Document images with source code
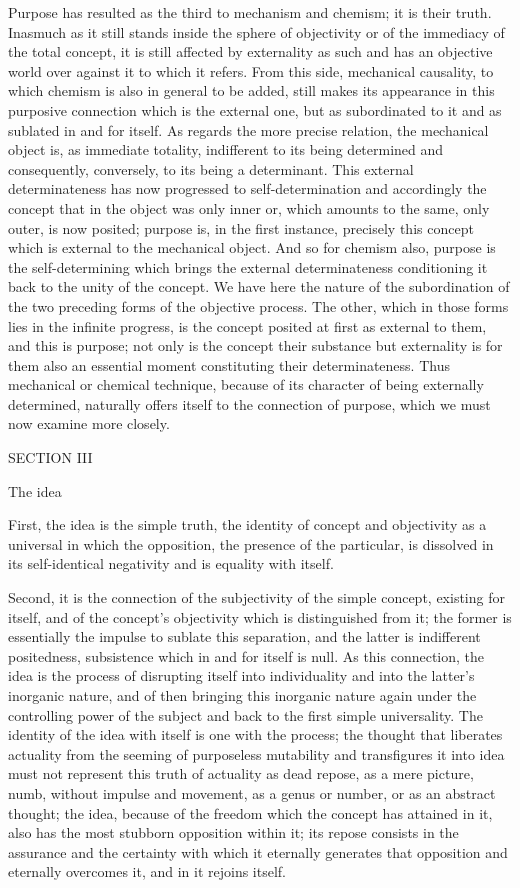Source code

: Purpose has resulted as the third
to mechanism and chemism;
it is their truth.
Inasmuch as it still stands
inside the sphere of objectivity
or of the immediacy of the total concept,
it is still affected by externality as such
and has an objective world over
against it to which it refers.
From this side, mechanical causality,
to which chemism is also in general to be added,
still makes its appearance in this purposive connection
which is the external one,
but as subordinated to it
and as sublated in and for itself.
As regards the more precise relation,
the mechanical object is, as immediate totality,
indifferent to its being determined and consequently,
conversely, to its being a determinant.
This external determinateness has now
progressed to self-determination
and accordingly the concept that
in the object was only inner
or, which amounts to the same,
only outer, is now posited;
purpose is, in the first instance,
precisely this concept which is
external to the mechanical object.
And so for chemism also, purpose is the self-determining
which brings the external determinateness conditioning it
back to the unity of the concept.
We have here the nature of the subordination of
the two preceding forms of the objective process.
The other, which in those forms lies in the infinite progress,
is the concept posited at first as external to them,
and this is purpose;
not only is the concept their substance
but externality is for them also
an essential moment constituting their determinateness.
Thus mechanical or chemical technique,
because of its character of being externally determined,
naturally offers itself to the connection of purpose,
which we must now examine more closely.

SECTION III

The idea

First, the idea is the simple truth,
the identity of concept and objectivity as a
universal in which the opposition,
the presence of the particular,
is dissolved in its self-identical negativity
and is equality with itself.

Second, it is the connection of the subjectivity
of the simple concept, existing for itself,
and of the concept's objectivity which is distinguished from it;
the former is essentially the impulse to sublate this separation,
and the latter is indifferent positedness,
subsistence which in and for itself is null.
As this connection, the idea is
the process of disrupting itself into individuality
and into the latter's inorganic nature,
and of then bringing this inorganic nature again
under the controlling power of the subject
and back to the first simple universality.
The identity of the idea with itself is one with the process;
the thought that liberates actuality from
the seeming of purposeless mutability
and transfigures it into idea
must not represent this truth of actuality
as dead repose, as a mere picture, numb, without impulse and movement,
as a genus or number, or as an abstract thought;
the idea, because of the freedom which the concept has attained in it,
also has the most stubborn opposition within it;
its repose consists in the assurance and the certainty
with which it eternally generates that opposition
and eternally overcomes it, and in it rejoins itself.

■ **Action item**:
Tally the lines in the entries above that hold the string "determinateness" and state the tally alone.

■ **Task output**:
3